Multiple tight phospholipid-binding modes of alpha-synuclein revealed by solution NMR spectroscopy.

'In dopaminergic neurons, alpha-synuclein (alphaS) partitions between a disordered cytosolic state and a lipid-bound state. Binding of alphaS to membrane phospholipids is implicated in its functional role in synaptic regulation, but also impacts fibril formation associated with Parkinson's disease. We describe here a solution NMR study in which alphaS is added to small unilamellar vesicles of a composition mimicking synaptic vesicles; the results provide evidence for multiple distinct phospholipid-binding modes of alphaS. Exchange between the free state and the lipid-bound alphaS state, and between different bound states is slow on the NMR timescale, being in the range of 1-10 s(-1). Partitioning of the binding modes is dependent on lipid/alphaS stoichiometry, and tight binding with slow-exchange kinetics is observed at stoichiometries as low as 2:1. In all lipid-bound states, a segment of residues starting at the N-terminus of alphaS adopts an alpha-helical conformation, while succeeding residues retain the characteristics of a random coil. The 40 C-terminal residues remain dynamically disordered, even at high-lipid concentrations, but can also bind to lipids to an extent that appears to be determined by the fraction of cis X-Pro peptide bonds in this region.
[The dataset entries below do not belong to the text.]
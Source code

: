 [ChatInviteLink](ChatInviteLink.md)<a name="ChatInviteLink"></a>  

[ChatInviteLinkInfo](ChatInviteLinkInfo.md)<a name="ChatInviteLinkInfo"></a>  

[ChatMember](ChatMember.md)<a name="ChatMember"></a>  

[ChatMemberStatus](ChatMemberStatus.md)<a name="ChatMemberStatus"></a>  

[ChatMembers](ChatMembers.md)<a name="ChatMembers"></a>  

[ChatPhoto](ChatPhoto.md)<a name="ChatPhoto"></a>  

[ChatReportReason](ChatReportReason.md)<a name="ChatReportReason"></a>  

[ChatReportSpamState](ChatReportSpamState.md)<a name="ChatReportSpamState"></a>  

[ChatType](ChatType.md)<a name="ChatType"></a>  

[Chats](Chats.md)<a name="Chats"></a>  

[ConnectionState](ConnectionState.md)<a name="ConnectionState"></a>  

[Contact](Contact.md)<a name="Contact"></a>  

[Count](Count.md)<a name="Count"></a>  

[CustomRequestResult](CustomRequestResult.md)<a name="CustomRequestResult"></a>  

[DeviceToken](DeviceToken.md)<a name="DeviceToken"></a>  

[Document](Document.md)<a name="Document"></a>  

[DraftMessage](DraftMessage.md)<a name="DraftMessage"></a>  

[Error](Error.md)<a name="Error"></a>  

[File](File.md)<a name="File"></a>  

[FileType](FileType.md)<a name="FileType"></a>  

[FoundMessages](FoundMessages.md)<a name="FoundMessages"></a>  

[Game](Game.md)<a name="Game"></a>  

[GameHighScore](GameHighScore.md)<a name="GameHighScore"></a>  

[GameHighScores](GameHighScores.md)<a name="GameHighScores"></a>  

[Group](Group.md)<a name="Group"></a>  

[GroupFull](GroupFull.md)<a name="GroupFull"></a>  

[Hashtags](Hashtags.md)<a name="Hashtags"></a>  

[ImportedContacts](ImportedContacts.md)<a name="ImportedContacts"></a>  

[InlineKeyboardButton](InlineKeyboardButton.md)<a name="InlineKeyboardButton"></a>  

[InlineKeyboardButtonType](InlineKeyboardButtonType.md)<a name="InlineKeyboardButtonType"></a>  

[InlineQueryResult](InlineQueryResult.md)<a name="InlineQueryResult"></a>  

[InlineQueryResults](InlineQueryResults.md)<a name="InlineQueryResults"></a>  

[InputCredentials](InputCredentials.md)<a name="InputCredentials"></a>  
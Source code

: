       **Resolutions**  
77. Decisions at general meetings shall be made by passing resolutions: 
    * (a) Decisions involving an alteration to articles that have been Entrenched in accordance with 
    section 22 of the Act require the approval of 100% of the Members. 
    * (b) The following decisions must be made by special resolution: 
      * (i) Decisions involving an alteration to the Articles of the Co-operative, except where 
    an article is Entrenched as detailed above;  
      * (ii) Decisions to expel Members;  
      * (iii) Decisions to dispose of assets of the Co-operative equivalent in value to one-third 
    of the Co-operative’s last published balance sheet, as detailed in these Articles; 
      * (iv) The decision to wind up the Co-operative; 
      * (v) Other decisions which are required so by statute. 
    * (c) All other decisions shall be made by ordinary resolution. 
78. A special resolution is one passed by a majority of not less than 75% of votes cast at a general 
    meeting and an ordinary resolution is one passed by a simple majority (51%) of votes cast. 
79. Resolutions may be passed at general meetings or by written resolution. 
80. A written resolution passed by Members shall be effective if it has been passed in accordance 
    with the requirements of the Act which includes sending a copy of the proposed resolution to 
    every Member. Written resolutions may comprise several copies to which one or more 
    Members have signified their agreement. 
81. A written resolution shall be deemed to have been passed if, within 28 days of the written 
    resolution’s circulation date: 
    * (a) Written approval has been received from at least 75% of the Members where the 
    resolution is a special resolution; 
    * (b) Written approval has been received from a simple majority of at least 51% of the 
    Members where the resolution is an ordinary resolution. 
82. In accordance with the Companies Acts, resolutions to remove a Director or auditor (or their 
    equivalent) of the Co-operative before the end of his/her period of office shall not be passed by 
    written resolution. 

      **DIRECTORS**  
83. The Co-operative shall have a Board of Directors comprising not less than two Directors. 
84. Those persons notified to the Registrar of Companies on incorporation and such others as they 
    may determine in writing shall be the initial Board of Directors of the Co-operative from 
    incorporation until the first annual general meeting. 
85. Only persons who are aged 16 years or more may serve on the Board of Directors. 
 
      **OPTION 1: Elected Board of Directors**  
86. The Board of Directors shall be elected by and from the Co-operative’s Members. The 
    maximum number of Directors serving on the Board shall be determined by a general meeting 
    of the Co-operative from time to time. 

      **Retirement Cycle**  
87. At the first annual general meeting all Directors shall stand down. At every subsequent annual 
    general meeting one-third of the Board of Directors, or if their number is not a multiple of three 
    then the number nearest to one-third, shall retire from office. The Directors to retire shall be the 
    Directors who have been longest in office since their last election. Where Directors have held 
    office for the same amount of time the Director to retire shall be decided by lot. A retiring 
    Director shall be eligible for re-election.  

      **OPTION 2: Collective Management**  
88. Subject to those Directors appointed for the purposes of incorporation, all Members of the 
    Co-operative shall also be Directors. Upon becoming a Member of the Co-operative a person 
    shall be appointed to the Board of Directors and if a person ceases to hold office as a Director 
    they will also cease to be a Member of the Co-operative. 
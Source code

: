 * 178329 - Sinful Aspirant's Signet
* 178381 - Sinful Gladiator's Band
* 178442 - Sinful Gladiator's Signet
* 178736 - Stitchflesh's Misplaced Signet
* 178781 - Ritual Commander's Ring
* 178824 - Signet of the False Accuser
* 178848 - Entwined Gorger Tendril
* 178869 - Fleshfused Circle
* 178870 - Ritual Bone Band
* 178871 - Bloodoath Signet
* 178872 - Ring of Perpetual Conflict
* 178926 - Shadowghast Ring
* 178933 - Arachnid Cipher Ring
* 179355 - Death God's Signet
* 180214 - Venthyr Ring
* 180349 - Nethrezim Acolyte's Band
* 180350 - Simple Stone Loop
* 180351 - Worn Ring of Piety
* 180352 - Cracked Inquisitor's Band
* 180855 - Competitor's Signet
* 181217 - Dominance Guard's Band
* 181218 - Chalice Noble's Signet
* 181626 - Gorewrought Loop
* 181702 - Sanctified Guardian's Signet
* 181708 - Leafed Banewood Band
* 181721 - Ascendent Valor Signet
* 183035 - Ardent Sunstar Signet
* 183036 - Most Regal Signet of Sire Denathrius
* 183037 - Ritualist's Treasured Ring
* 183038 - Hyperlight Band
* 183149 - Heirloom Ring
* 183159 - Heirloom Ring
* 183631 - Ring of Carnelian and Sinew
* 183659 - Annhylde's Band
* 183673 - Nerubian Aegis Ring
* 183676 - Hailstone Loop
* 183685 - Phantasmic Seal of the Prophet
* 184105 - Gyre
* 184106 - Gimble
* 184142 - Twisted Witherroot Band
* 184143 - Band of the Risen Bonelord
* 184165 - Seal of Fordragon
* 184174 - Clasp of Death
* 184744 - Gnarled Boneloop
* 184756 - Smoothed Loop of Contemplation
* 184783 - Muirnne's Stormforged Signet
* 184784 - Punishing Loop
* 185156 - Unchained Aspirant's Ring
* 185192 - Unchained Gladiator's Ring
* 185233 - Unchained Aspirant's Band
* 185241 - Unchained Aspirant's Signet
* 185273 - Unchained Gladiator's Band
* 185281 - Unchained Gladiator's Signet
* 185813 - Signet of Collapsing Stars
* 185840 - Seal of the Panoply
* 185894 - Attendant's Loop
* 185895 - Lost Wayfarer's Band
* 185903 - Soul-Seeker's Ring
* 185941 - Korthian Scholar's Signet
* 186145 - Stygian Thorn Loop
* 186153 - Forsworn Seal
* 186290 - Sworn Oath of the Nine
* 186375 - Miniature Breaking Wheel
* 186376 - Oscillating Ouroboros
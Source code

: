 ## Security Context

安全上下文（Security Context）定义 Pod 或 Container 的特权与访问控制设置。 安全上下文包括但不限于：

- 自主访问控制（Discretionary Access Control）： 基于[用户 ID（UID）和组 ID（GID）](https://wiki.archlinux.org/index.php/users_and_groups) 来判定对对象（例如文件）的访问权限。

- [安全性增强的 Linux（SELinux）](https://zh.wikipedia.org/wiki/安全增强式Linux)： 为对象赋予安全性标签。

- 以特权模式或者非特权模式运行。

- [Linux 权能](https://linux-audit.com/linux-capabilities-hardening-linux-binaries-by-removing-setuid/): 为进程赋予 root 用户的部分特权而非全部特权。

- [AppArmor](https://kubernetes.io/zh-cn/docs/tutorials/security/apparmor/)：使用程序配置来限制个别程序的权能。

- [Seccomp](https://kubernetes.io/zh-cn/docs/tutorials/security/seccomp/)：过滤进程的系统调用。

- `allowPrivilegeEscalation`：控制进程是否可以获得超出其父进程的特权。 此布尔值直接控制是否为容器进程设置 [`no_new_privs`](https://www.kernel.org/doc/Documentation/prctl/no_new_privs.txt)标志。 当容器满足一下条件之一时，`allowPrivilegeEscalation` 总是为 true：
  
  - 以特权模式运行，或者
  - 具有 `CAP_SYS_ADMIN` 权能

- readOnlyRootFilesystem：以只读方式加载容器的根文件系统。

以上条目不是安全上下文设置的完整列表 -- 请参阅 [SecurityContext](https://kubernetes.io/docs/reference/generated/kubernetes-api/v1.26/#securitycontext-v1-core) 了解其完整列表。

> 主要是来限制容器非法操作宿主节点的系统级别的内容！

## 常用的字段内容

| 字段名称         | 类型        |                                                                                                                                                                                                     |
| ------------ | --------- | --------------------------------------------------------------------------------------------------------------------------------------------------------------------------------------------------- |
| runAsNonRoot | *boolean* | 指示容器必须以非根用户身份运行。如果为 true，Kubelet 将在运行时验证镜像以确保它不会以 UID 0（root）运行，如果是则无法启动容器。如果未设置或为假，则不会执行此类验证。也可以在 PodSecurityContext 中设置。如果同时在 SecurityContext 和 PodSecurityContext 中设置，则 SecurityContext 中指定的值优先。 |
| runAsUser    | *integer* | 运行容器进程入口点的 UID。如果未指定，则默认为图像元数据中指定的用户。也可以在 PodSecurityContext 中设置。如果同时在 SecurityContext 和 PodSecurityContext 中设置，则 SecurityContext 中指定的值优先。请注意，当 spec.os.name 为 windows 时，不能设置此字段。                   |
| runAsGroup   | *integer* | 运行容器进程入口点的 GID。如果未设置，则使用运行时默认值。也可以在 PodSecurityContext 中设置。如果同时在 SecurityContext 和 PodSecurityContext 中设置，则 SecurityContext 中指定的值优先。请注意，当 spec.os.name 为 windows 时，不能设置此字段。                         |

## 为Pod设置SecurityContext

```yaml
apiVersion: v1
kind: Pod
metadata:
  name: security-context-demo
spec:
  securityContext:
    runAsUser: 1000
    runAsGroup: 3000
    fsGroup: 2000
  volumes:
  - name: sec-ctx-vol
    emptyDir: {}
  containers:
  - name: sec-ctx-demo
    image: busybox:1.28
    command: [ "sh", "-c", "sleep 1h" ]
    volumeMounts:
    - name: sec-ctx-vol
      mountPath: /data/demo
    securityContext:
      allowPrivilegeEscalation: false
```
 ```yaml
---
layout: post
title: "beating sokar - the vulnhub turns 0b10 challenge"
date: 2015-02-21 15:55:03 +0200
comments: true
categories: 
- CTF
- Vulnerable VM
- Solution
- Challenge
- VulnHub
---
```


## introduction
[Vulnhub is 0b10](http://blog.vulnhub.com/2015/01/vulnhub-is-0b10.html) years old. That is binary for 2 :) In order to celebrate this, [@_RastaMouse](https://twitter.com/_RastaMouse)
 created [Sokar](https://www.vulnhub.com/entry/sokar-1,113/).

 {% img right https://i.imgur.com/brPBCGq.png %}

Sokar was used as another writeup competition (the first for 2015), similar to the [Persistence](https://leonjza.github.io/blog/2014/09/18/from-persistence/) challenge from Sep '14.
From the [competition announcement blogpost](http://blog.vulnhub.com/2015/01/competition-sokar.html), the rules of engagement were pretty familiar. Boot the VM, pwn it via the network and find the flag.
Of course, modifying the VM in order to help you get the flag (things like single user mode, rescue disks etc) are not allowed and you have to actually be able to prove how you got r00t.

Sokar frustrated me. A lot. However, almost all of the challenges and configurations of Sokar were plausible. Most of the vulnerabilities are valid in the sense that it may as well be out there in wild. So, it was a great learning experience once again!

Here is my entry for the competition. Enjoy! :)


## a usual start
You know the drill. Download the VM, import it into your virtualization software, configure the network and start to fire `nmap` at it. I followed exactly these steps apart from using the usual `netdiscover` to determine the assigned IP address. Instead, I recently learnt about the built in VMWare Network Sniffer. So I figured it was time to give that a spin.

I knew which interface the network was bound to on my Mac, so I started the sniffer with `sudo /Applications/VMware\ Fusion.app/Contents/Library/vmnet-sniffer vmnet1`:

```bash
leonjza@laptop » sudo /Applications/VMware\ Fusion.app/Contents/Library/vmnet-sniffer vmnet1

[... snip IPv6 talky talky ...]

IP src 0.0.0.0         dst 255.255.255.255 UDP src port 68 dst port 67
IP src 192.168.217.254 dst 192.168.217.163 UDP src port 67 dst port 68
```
While lipid-bound alphaS exhibits dynamic properties that preclude its direct observation by NMR, its exchange with the NMR-visible free form allows for its indirect characterization. Rapid amide-amide nuclear Overhauser enhancement buildup points to a large alpha-helical conformation, and a distinct increase in fluorescence anisotropy attributed to Tyr39 indicates an ordered environment for this "dark state." Titration of alphaS with increasing amounts of lipids suggests that the binding mode under high-lipid conditions remains qualitatively similar to that in the low-lipid case. The NMR data appear incompatible with the commonly assumed model where alphaS lies in an alpha-helical conformation on the membrane surface and instead suggest that considerable remodeling of the vesicles is induced by alphaS.